**Recorded data**.
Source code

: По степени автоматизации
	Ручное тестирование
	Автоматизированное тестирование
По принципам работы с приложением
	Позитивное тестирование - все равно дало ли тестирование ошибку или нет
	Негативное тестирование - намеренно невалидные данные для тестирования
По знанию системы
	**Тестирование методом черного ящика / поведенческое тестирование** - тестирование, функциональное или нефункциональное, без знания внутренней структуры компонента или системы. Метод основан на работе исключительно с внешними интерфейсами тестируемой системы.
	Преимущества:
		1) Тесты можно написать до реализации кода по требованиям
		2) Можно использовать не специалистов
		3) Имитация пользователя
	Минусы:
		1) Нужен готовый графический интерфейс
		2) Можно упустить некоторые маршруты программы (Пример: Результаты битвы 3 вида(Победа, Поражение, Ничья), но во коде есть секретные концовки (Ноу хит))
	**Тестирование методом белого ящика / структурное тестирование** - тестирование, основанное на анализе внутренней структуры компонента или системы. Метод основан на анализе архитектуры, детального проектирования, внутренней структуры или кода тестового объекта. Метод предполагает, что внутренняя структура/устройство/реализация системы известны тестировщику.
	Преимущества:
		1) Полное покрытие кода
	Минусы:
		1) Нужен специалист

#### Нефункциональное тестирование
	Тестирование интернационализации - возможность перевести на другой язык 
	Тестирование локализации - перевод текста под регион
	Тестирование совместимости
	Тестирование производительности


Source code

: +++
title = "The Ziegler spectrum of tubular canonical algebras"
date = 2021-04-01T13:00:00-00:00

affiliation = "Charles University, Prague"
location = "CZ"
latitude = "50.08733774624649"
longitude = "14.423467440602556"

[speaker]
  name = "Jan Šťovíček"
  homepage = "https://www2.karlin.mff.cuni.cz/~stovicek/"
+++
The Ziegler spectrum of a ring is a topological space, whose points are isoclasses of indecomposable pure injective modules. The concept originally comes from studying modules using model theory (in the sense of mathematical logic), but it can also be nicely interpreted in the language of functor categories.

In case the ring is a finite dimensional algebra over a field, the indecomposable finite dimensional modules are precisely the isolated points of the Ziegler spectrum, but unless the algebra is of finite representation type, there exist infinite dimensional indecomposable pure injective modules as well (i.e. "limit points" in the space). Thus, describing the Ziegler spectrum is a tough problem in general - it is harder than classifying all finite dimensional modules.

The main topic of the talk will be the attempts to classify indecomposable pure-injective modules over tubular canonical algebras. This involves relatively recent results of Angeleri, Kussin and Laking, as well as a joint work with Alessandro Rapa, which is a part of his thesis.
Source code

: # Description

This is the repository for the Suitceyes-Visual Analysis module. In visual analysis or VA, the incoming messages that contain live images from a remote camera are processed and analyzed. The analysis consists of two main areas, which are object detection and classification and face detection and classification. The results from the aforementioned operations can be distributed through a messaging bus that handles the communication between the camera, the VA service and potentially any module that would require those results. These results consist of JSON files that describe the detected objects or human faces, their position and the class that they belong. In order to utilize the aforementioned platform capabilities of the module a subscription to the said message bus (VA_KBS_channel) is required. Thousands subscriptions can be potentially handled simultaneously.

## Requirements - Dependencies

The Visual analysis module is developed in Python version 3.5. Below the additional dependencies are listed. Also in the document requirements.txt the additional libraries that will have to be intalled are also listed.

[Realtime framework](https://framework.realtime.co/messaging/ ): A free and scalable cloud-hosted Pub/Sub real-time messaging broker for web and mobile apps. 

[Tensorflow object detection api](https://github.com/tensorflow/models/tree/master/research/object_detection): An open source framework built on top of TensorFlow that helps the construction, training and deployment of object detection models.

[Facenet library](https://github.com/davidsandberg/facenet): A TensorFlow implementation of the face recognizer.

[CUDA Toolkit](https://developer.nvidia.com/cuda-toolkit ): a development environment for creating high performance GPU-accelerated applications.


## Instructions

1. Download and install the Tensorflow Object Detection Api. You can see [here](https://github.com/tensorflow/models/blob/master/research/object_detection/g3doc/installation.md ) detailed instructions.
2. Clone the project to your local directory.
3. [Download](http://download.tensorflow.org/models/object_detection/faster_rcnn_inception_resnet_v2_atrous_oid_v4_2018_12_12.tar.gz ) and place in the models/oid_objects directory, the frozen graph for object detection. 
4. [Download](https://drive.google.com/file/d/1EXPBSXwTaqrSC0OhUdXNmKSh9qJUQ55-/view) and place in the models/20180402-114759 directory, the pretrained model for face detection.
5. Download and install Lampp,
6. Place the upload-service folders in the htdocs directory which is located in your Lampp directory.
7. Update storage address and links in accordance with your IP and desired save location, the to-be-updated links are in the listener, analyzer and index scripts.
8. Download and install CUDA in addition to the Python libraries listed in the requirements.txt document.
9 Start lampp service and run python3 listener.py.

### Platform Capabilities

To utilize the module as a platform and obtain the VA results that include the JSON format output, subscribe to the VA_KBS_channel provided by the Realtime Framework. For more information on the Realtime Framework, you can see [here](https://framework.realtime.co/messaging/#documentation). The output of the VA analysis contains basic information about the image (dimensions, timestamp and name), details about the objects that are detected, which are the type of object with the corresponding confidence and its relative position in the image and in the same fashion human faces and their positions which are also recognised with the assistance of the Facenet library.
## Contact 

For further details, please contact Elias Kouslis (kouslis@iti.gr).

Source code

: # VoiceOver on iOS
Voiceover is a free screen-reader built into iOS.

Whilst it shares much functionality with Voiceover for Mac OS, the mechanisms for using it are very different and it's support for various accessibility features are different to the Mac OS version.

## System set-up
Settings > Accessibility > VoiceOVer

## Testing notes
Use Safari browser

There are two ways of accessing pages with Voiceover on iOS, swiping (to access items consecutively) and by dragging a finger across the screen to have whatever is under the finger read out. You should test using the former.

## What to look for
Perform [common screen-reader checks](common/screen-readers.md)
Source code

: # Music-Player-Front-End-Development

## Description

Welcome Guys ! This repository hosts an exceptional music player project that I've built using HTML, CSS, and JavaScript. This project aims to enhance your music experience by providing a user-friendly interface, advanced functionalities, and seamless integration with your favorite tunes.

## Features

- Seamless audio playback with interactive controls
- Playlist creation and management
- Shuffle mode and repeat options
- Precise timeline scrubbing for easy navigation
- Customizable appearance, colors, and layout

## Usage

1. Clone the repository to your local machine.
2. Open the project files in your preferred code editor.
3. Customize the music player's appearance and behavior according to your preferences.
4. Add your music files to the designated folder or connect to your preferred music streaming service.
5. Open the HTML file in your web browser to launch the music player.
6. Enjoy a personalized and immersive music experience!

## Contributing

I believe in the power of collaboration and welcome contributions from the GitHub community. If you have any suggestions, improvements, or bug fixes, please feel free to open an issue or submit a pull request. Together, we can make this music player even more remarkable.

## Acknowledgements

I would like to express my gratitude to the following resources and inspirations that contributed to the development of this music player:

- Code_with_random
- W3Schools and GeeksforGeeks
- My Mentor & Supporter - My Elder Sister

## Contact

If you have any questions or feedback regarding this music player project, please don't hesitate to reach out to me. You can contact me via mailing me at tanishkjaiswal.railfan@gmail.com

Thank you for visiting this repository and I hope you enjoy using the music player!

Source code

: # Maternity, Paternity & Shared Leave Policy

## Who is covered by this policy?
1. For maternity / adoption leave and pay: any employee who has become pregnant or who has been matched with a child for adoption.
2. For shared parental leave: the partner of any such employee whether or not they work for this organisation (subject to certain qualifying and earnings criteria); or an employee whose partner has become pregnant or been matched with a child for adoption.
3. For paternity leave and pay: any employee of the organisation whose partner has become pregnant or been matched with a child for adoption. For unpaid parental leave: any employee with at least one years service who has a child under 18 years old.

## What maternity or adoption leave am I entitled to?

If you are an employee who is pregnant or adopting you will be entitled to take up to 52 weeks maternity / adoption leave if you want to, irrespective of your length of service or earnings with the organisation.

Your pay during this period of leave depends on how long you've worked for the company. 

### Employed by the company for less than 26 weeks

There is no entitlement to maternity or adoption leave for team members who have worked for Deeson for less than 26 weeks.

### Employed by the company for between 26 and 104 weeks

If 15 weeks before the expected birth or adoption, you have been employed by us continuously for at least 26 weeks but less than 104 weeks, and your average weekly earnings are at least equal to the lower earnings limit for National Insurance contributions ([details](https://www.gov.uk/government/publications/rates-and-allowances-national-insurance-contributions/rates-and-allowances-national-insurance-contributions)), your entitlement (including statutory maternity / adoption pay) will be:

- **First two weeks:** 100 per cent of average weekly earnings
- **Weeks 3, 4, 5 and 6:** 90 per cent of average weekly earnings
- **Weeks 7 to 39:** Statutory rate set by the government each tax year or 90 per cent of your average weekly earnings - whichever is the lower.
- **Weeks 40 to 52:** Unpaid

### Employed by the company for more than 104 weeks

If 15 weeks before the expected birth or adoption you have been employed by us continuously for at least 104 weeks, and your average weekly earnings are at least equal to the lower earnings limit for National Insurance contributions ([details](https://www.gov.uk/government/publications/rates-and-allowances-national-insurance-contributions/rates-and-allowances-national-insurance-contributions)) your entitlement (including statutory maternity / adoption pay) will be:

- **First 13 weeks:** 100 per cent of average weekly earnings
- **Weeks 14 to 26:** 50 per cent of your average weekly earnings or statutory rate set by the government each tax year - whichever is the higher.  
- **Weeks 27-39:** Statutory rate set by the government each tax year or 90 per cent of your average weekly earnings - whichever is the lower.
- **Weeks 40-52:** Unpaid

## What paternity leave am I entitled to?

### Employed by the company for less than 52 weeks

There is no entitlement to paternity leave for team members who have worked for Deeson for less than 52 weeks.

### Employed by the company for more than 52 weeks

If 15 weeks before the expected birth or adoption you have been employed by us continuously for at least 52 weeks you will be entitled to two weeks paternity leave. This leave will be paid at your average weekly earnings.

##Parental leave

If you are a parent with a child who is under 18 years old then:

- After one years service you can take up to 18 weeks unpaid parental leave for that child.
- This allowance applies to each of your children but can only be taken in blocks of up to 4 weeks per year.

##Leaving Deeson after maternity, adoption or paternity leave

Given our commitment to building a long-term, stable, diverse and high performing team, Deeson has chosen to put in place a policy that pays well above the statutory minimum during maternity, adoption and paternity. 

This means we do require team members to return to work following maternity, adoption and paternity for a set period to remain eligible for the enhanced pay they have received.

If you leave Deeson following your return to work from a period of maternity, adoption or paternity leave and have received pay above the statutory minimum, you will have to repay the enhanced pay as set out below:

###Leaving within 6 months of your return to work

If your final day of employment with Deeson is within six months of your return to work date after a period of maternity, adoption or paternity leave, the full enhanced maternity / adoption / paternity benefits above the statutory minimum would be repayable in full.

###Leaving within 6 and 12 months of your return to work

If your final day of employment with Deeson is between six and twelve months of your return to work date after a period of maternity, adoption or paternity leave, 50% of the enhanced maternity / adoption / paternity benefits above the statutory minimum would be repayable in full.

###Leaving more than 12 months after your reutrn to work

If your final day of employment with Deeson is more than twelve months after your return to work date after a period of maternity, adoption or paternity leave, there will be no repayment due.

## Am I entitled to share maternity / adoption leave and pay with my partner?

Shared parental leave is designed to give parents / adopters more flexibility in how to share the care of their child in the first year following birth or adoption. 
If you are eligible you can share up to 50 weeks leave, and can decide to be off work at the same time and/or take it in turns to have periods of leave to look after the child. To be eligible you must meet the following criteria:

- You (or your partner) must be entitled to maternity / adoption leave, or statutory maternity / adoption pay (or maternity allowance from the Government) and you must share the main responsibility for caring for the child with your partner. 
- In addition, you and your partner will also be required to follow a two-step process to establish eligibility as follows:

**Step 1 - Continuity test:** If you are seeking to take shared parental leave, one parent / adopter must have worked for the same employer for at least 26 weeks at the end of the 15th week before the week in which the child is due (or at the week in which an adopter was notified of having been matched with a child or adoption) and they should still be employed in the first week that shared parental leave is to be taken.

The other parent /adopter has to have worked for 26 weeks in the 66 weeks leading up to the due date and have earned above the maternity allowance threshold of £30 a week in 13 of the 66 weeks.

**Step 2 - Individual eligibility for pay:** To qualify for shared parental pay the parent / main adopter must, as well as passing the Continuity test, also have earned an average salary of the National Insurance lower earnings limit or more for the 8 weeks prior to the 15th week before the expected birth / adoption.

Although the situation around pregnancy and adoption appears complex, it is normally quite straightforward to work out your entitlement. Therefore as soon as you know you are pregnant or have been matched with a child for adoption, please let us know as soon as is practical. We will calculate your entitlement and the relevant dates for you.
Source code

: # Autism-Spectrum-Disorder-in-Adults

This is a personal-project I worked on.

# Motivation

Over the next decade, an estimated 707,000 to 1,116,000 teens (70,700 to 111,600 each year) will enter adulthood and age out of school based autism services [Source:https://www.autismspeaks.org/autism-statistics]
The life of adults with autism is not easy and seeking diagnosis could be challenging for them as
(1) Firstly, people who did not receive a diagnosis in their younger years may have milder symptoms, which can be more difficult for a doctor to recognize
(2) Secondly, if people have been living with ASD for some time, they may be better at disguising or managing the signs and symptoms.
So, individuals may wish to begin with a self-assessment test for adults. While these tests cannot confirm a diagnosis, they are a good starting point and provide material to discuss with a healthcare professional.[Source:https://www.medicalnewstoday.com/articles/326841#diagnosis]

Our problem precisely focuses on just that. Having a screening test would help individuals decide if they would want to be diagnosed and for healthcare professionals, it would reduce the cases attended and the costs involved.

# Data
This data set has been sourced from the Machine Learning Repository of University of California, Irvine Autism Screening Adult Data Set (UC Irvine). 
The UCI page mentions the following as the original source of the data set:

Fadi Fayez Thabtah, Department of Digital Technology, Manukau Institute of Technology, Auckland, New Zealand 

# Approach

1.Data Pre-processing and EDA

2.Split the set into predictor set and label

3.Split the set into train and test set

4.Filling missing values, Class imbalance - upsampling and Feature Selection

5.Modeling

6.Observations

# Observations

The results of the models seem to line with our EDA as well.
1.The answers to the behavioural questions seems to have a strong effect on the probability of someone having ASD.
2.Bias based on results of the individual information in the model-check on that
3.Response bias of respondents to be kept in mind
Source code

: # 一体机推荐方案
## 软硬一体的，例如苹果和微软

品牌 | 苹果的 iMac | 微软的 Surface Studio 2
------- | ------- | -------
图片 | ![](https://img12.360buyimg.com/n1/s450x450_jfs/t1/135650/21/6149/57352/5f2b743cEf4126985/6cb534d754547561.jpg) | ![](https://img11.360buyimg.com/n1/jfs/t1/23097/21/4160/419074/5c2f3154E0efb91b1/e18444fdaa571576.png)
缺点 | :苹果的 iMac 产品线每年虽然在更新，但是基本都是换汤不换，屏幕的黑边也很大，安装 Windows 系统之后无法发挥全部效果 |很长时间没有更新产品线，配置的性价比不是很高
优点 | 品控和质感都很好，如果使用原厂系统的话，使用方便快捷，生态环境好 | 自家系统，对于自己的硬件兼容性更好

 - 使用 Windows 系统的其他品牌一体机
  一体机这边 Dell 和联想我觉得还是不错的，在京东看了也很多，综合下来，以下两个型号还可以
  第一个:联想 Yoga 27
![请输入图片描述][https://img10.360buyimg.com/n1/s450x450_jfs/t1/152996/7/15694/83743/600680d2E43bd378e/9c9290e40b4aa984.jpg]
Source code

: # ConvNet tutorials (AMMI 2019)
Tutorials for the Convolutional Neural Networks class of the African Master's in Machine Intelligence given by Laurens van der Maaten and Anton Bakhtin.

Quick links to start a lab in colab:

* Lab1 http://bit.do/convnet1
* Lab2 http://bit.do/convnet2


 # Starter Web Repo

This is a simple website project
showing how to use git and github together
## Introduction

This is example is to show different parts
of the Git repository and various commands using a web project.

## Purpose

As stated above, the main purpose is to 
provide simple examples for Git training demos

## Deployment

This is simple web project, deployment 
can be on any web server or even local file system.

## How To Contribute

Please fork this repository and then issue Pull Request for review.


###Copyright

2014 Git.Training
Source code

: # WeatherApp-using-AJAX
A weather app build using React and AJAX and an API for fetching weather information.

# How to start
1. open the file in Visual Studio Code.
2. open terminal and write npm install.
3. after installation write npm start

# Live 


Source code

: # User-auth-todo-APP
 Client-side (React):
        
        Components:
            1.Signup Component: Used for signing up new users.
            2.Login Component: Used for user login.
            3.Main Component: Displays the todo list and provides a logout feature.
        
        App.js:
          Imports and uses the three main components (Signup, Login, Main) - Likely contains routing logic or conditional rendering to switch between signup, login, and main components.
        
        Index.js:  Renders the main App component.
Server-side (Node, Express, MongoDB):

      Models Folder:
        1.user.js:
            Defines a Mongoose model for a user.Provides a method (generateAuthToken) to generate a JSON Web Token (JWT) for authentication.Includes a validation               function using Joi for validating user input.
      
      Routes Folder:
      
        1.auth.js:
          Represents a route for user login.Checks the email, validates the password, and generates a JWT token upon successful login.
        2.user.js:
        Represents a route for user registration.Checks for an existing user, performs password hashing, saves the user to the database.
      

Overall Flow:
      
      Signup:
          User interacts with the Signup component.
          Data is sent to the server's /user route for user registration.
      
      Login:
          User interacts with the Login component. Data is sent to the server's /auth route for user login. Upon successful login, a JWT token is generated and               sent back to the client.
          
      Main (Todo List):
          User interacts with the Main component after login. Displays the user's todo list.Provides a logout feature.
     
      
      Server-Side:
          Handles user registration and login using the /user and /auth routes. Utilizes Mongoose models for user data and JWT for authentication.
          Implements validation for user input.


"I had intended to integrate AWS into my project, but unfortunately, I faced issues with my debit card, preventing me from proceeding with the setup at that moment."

**Task**. For every line above that has "Split" in it, copy the line.

**Answer area**.
2.Split the set into predictor set and label
3.Split the set into train and test set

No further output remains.